The group called for legislation and a carbon price to impel businesses to become more environmentally friendly, and made five recommendations:
- That the Federal Government work with the technology industry to identify and resource activities that would encourage the rapid take-up of smart, ICT-based green technologies;
- that state and territory governments embrace CO2 reduction strategies and make widespread adoption of the digital economy a key priority in their development programs;
- that the business sector demonstrate global leadership in adopting ICT for the reduction of carbon emissions;
- that the local ICT industry showcase and promote coordinated and effective products and services for the reduction of energy across the economy; and
- that all sectors and government agencies collaborate at a national ICT Sustainability Summit event in early 2011.
"The ICT sector hasn't been vocal enough in the past to make sure we are part of the [sustainability] conversation," said AIIA chief executive Ian Birks. "We see the digital economy as the main game going forward."
Unveiling the whitepaper at Google's Sydney office this morning, Birks said the National Broadband Network was an enabler of green initiatives like teleworking and data centre consolidation.
However, AIIA board director and CSC CTO Bob Hayward acknowledged that the environmental benefits of teleworking had yet to be realised in broadband-enabled countries like South Korea.
Hayward highlighted two hurdles to data consolidation: a lack of mature, cloud computing technologies; and culture.
Culture also stood in the way of teleworking in Asia he said, where there was greater emphasis on face time and home offices were less common.
Birks said leadership "from the highest level" was key.

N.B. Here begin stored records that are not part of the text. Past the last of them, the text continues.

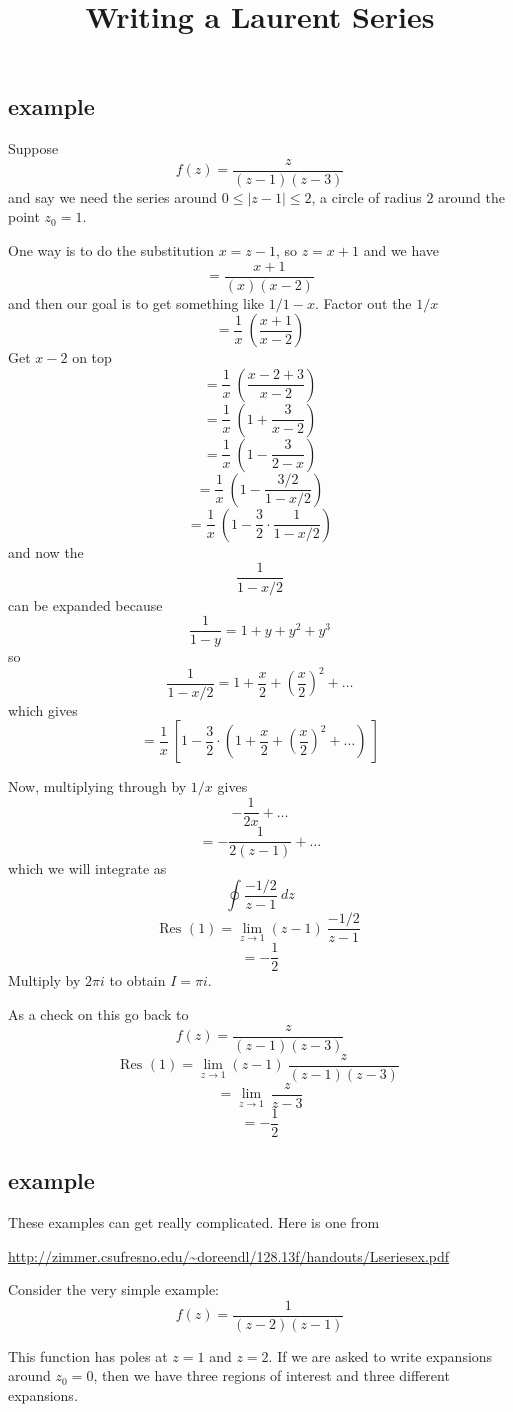 \documentclass[11pt, oneside]{article}   	%
\title{Writing a Laurent Series}
\date{}							%
\begin{document}
\maketitle
\Large
\subsection*{example}
Suppose
\[ f(z) = \frac{z}{(z-1)(z-3)} \]
and say we need the series around $0 \le | z - 1 | \le 2$, a circle of radius $2$ around the point $z_0 = 1$.

One way is to do the substitution $x = z - 1$, so $z = x + 1$ and we have
\[  = \frac{x+1}{(x)(x-2)} \]
and then our goal is to get something like $1/1-x$.  Factor out the $1/x$
\[ = \frac{1}{x} \ ( \frac{x+1}{x-2} ) \]
Get $x - 2$ on top
\[ = \frac{1}{x} \ ( \frac{x - 2 +  3}{x - 2} ) \]
\[ = \frac{1}{x} \ ( 1 + \frac{ 3}{x-2} ) \]
\[ = \frac{1}{x} \ ( 1 - \frac{ 3}{2-x} ) \]
\[ = \frac{1}{x} \ ( 1 - \frac{ 3/2}{1 - x/2} ) \]
\[ = \frac{1}{x} \ ( 1 - \frac{3}{2} \cdot \frac{1}{1 - x/2} ) \]
and now the 
\[ \frac{1}{1 - x/2} \]
can be expanded because
\[ \frac{1}{1 - y} = 1 + y + y^2 + y^3 \]
so 
\[ \frac{1}{1 - x/2} = 1 + \frac{x}{2} + (\frac{x}{2} )^2 + \dots \]
which gives
\[ = \frac{1}{x} \ [ 1 - \frac{3}{2} \cdot (1 + \frac{x}{2} + (\frac{x}{2} )^2 + \dots) \ ] \]

Now, multiplying through by $1/x$ gives
\[ -\frac{1}{2x} + \dots \]
\[ = -\frac{1}{2(z-1)} + \dots \]
which we will integrate as
\[ \oint \frac{-1/2}{z-1} \ dz \]
\[ \text{Res }(1) = \lim_{z \rightarrow 1} (z-1) \ \frac{-1/2}{z-1} \]
\[ = -\frac{1}{2} \]
Multiply by $2 \pi i$ to obtain $I = \pi i$.

As a check on this go back to 
\[ f(z) = \frac{z}{(z-1)(z-3)} \]
\[ \text{Res }(1) = \lim_{z \rightarrow 1} (z-1) \ \frac{z}{(z-1)(z-3)} \]
\[ =  \lim_{z \rightarrow 1} \ \frac{z}{z-3} \]
\[ = -\frac{1}{2} \]

\subsection*{example}
These examples can get really complicated.  Here is one from

\url{http://zimmer.csufresno.edu/~doreendl/128.13f/handouts/Lseriesex.pdf}

Consider the very simple example:
\[ f(z) = \frac{1}{(z-2)(z-1)} \]

This function has poles at $z = 1$ and $z = 2$.  If we are asked to write expansions around $z_0 = 0$, then we have three regions of interest and three different expansions.
\end{document}
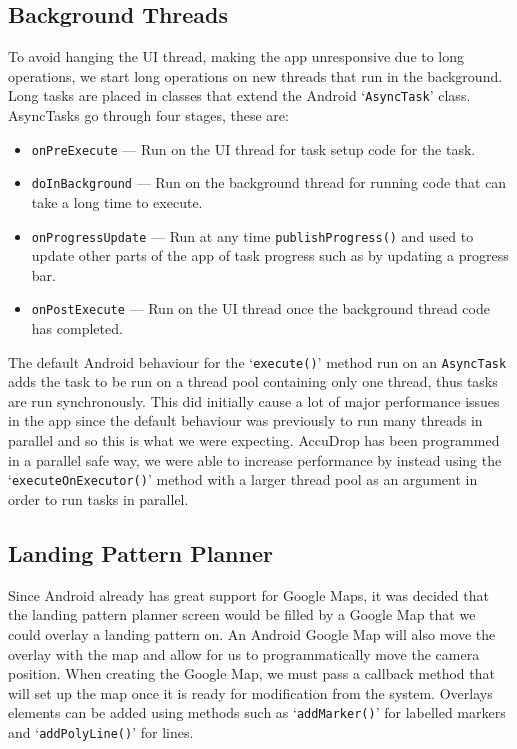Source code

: \subsection{Background Threads}
To avoid hanging the UI thread, making the app unresponsive due to long operations, we start long operations on new threads that run in the background. Long tasks are placed in classes that extend the Android `\texttt{AsyncTask}' class. AsyncTasks go through four stages, these are:
\begin{itemize}
  \item \texttt{onPreExecute} --- Run on the UI thread for task setup code for the task.
  \item \texttt{doInBackground} --- Run on the background thread for running code that can take a long time to execute.
  \item \texttt{onProgressUpdate} --- Run at any time \texttt{publishProgress()} and used to update other parts of the app of task progress such as by updating a progress bar.
  \item \texttt{onPostExecute} --- Run on the UI thread once the background thread code has completed.
\end{itemize}

The default Android behaviour for the `\texttt{execute()}' method run on an \texttt{AsyncTask} adds the task to be run on a thread pool containing only one thread, thus tasks are run synchronously. This did initially cause a lot of major performance issues in the app since the default behaviour was previously to run many threads in parallel and so this is what we were expecting. AccuDrop has been programmed in a parallel safe way, we were able to increase performance by instead using the `\texttt{executeOnExecutor()}' method with a larger thread pool as an argument in order to run tasks in parallel.

\subsection{Landing Pattern Planner}
Since Android already has great support for Google Maps, it was decided that the landing pattern planner screen would be filled by a Google Map that we could overlay a landing pattern on. An Android Google Map will also move the overlay with the map and allow for us to programmatically move the camera position.
When creating the Google Map, we must pass a callback method that will set up the map once it is ready for modification from the system. Overlays elements can be added using methods such as `\texttt{addMarker()}' for labelled markers and `\texttt{addPolyLine()}' for lines.

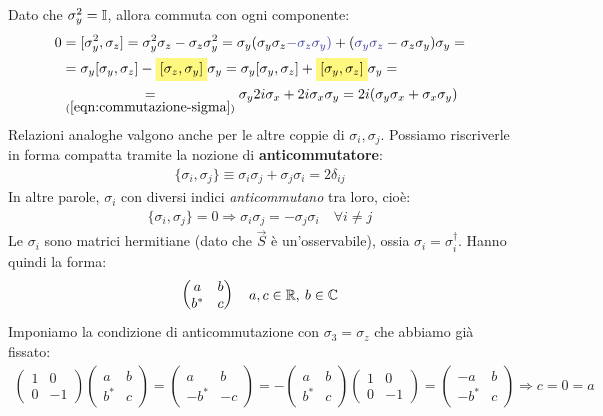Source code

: \documentclass[../../FisicaTeorica.tex]{subfiles}
\begin{document}
Dato che $\sigma_y^2 = \mathbb{I}$, allora commuta con ogni componente:
\begin{align*}
0 &= [\sigma_y^2, \sigma_z]=\sigma_y^2 \sigma_z - \sigma_z \sigma_y^2 = \sigma_y(\sigma_y\sigma_z \textcolor{Blue}{- \sigma_z \sigma_y)} + (\textcolor{Blue}{\sigma_y \sigma_z} -\sigma_z \sigma_y) \sigma_y =\\
&= \sigma_y[\sigma_y, \sigma_z] - \hlc{Yellow}{[\sigma_z, \sigma_y]}\sigma_y = \sigma_y[\sigma_y, \sigma_z] + \hlc{Yellow}{[\sigma_y,\sigma_z]}\sigma_y = \\
&\underset{(\ref{eqn:commutazione-sigma})}{=}\sigma_y 2i \sigma_x + 2i \sigma_x \sigma_y = 2i(\sigma_y \sigma_x + \sigma_x \sigma_y) 
\end{align*}
Relazioni analoghe valgono anche per le altre coppie di $\sigma_i, \sigma_j$. Possiamo riscriverle in forma compatta tramite la nozione di \textbf{anticommutatore}:
\begin{align}
\{\sigma_i, \sigma_j\} \equiv \sigma_i \sigma_j + \sigma_j \sigma_i = 2\delta_{ij}
\label{eqn:relazioni-anticommutazione}
\end{align}
In altre parole, $\sigma_i$ con diversi indici \textit{anticommutano} tra loro, cioè:
\begin{align*}
\{\sigma_i, \sigma_j\} = 0 \Rightarrow \sigma_i \sigma_j = -\sigma_j\sigma_i \quad \forall i\neq j
\end{align*}
Le $\sigma_i$ sono matrici hermitiane (dato che $\vec{S}$ è un'osservabile), ossia $\sigma_i = \sigma_i^\dag$. Hanno quindi la forma:
\[
\begin{pmatrix}
a & b\\
b^* & c
\end{pmatrix}\quad a,c\in \mathbb{R},\> b\in \mathbb{C}
\]
Imponiamo la condizione di anticommutazione con $\sigma_3 = \sigma_z$ che abbiamo già fissato:
\begin{align*}
\begin{pmatrix}
1 & 0\\
0 & -1
\end{pmatrix} \begin{pmatrix}
a & b\\
b^* & c
\end{pmatrix} =
\begin{pmatrix}
a & b\\
-b^* & -c
\end{pmatrix} =-
\begin{pmatrix}
a & b\\
b^* & c
\end{pmatrix}
\begin{pmatrix}
1 & 0\\
0& -1
\end{pmatrix} =
\begin{pmatrix}
-a & b\\
-b^* & c
\end{pmatrix} \Rightarrow c=0=a
\end{align*}
\end{document}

Meanwhile, Connection Research director Graeme Philipson, who edited the whitepaper, noted that teleworking represented only a small part - two percent - of Australia's carbon reduction opportunities.
He highlighted figures from IDC's 2009 Reducing Greenhouse Gases Through Intense Use of ICT report (pdf), which found that Australia could reduce its CO2 emissions by 37 percent with more efficient power sources.
"Australia risks missing the 'green bandwagon', just as in many ways it missed the 'ICT bandwagon'," the association wrote in its whitepaper.
"From a domestic policy perspective, AIIA believes that attention now needs to be focused on tactical measures which can be implemented in order to reduce carbon emissions when a global agreement is finalised.
"There is no need to wait to see what the rest of the world is doing - many countries are already doing it."